Data excerpts:

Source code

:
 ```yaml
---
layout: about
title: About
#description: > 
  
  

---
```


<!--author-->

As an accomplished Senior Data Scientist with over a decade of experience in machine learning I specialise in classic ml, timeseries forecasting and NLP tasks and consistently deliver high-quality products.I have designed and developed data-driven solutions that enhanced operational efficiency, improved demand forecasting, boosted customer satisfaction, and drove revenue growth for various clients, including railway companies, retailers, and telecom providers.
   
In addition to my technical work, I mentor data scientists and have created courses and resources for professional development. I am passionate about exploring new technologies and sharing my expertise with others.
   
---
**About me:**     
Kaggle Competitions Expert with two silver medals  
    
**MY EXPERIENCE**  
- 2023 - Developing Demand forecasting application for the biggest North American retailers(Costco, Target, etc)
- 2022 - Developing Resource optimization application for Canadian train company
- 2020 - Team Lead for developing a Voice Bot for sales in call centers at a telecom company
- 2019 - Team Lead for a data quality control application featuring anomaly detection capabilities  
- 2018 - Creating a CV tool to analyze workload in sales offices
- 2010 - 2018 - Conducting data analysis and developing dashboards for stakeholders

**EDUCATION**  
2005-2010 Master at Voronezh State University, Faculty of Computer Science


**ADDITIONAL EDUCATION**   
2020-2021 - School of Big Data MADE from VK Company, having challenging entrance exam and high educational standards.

◆ **Exercise objective**
Copy all lines above where "application" is present.

◆ **Result for this task**
- 2023 - Developing Demand forecasting application for the biggest North American retailers(Costco, Target, etc)
- 2022 - Developing Resource optimization application for Canadian train company
- 2019 - Team Lead for a data quality control application featuring anomaly detection capabilities  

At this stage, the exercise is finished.